The Obama administration proposed a weird (and kind of clever) argument for legalizing gay marriage that would effectively legalize it in eight more states.
But not one justice seemed to buy that argument when the high court was hearing arguments Wednesday on California's gay marriage ban Proposition 8, SCOTUSBlog reports.
"It is an understatement to say that the justices were less than enamoured with the government's argument," SCOTUSBlog's John Bursch writes.
To be sure, the government's argument is a little weird. It says states that allow civil unions or domestic partnerships for gays should have to allow gay marriage too.

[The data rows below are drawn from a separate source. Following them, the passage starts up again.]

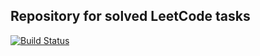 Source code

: ## Repository for solved LeetCode tasks
[![Build Status](https://github.com/imotkin/leetcode-tasks/actions/workflows/go.yml/badge.svg)](https://github.com/github.com/imotkin/leetcode-tasks/actions/workflows/ci.yml)
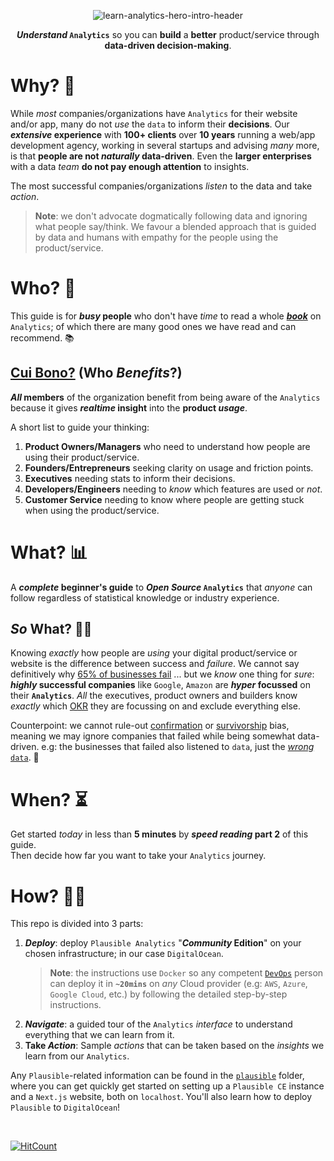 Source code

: <div align="center">

![learn-analytics-hero-intro-header](https://github.com/user-attachments/assets/85556b29-db7b-48f6-a302-8efabb91a6e9 "learn analytics title image")

<!-- 
Generated by Flux: https://flux-ai.io/flux-ai/1853783177635409921/
Proompt:
Immerse yourself in a vibrant retro-inspired 8-bit pixel art game intro screen,
presented in landscape orientation.
The scene bursts with dynamic energy at sunrise.
showcase an exciting, animated positive trend analytics graph
emphasises upward trajectory up and to the right!
An eye-catching extra-large title text: "Learn Analytics"
dominates the screen in bold orange, blue, and green hues, drawing viewers in.
invites players to dive into the world of data and analytics. 
-->

**_Understand_ `Analytics`**
so you can **build** a **better** product/service
through **data-driven decision-making**.

</div>

# Why? 💭

While _most_ companies/organizations
have `Analytics` for their
website and/or app,
many do not _use_ the `data`
to inform their **decisions**.
Our **_extensive_ experience** with **100+ clients**
over **10 years** running a web/app development agency,
working in several startups and advising _many_ more,
is that **people are not _naturally_ data-driven**.
Even the **larger enterprises** with a data _team_
**do not pay enough attention** to insights.

The most successful companies/organizations
_listen_ to the data
and take _action_.

> **Note**: we don't advocate
> dogmatically following data
> and ignoring what people say/think.
> We favour a blended approach
> that is guided by data
> and humans with empathy
> for the people using the product/service.

# Who? 👥

This guide is for **_busy_ people**
who don't have _time_
to read a whole
[_**book**_](https://www.amazon.com/s?k=analytics)
on `Analytics`;
of which there are many good ones
we have read and can recommend. 📚

## [Cui Bono?](https://en.wiktionary.org/wiki/cui_bono) (Who _Benefits_?)

**_All_ members** of the organization benefit
from being aware of the `Analytics`
because it gives **_realtime_ insight**
into the **product _usage_**.

A short list to guide your thinking:

1. **Product Owners/Managers** who need to understand
   how people are using their product/service.
2. **Founders/Entrepreneurs** seeking clarity on usage and friction points.
3. **Executives** needing stats to inform their decisions.
4. **Developers/Engineers** needing to _know_ which features are used or _not_.
5. **Customer Service** needing to know where people
   are getting stuck when using the product/service.

# What? 📊

A **_complete_ beginner's guide**
to **_Open Source_ `Analytics`**
that _anyone_ can follow
regardless of statistical knowledge
or industry experience.

## _So_ What? 🤷‍♀️

Knowing _exactly_ how people are _using_
your digital product/service or website
is the difference between success and _failure_.
We cannot say definitively why
[65% of businesses fail](https://www.investopedia.com/financial-edge/1010/top-6-reasons-new-businesses-fail.aspx) ...
but we _know_ one thing for _sure_:
**_highly_ successful companies** like `Google`, `Amazon`
are **_hyper_ focussed** on their **`Analytics`**.
_All_ the executives, product owners and builders know _exactly_
which
[OKR](https://en.wikipedia.org/wiki/Objectives_and_key_results)
they are focussing on and exclude everything else.

Counterpoint: we cannot rule-out
[confirmation](https://en.wikipedia.org/wiki/Confirmation_bias)
or
[survivorship](https://en.wikipedia.org/wiki/Survivorship_bias)
bias, meaning we may ignore companies that failed
while being somewhat data-driven.
e.g: the businesses that failed also listened to `data`,
just the
[_wrong_ `data`](https://www.goodreads.com/quotes/9923896-management-is-doing-things-right-leadership-is-doing-the-right).
💭

# When? ⏳

Get started _today_
in less than **5 minutes**
by **_speed reading_ part 2** of this guide. <br />
Then decide how far you want to take your `Analytics` journey.

# How? 👩‍💻

This repo is divided into 3 parts:

1. **_Deploy_**: deploy `Plausible Analytics` "**_Community_ Edition**"
   on your chosen infrastructure; in our case `DigitalOcean`.
   > **Note**: the instructions use `Docker`
   so any competent
   [`DevOps`](https://github.com/dwyl/learn-devops)
   person can deploy it in **`~20mins`**
   on _any_ Cloud provider
   (e.g: `AWS`, `Azure`, `Google Cloud`, etc.)
   by following the detailed step-by-step instructions.
2. **_Navigate_**: a guided tour of the `Analytics` _interface_
   to understand everything that we can learn from it.
3. **Take _Action_**: Sample _actions_ that can be taken
   based on the _insights_ we learn from our `Analytics`.

Any `Plausible`-related information can be found in the
[`plausible`](./plausible/)
folder,
where you can get quickly get started on setting up a `Plausible CE` instance
and a `Next.js` website,
both on `localhost`.
You'll also learn how to deploy `Plausible` to `DigitalOcean`!

<br />

[![HitCount](https://hits.dwyl.com/dwyl/learn-analytics.svg?style=flat-square)](http://hits.dwyl.com/dwyl/learn-analytics)
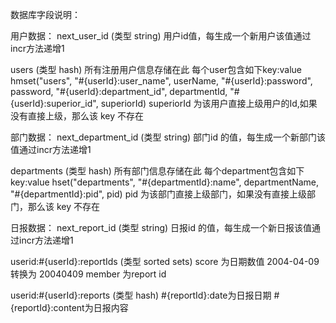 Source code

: 数据库字段说明：

用户数据：
next_user_id  (类型 string) 用户id值，每生成一个新用户该值通过incr方法递增1

users (类型 hash) 所有注册用户信息存储在此
 每个user包含如下key:value
 hmset("users", "#{userId}:user_name", userName, "#{userId}:password", password, "#{userId}:department_id", departmentId, "#{userId}:superior_id", superiorId)
 superiorId 为该用户直接上级用户的Id,如果没有直接上级，那么该 key 不存在

部门数据：
next_department_id  (类型 string) 部门id 的值，每生成一个新部门该值通过incr方法递增1

departments (类型 hash) 所有部门信息存储在此
 每个department包含如下key:value
 hset("departments", "#{departmentId}:name", departmentName, "#{departmentId}:pid", pid)
 pid 为该部门直接上级部门，如果没有直接上级部门，那么该 key 不存在

日报数据：
next_report_id  (类型 string) 日报id 的值，每生成一个新日报该值通过incr方法递增1

userid:#{userId}:reportIds (类型 sorted sets)
score 为日期数值 2004-04-09 转换为 20040409
member 为report id

userid:#{userId}:reports (类型 hash)
 #{reportId}:date为日报日期  #{reportId}:content为日报内容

The denial of marriage to same-sex couples, particularly when a state "grants same-sex partners all the substantive rights of marriage, violates equal protection," the Obama administration wrote in its "friend of court brief" in the Prop 8 case.
However, states that don't even give gays the right to a civil union would not have to grant them marriage rights.
John Roberts, Anthony Kennedy, Samuel Alito, Sonia Sotomayor, Ruth Bader Ginsburg, and Stephen Breyer each seemed skeptical of this argument, SCOTUSBlog points out.
“So a State that has made considerable progress has to go all the way, but . . . if . . . the State has done nothing at all, then . . . it can . . . do as it will?” Ginsburg said.
Sotomayor said there was an "irony" to the Obama administration's "eight state solution."
The LA Times' David Savage has suggested that the "eight state solution" was meant to be politically pragmatic. It's possible the Obama administration didn't want to impose gay marriage on all the red states that haven't even give gays the right to civil unions.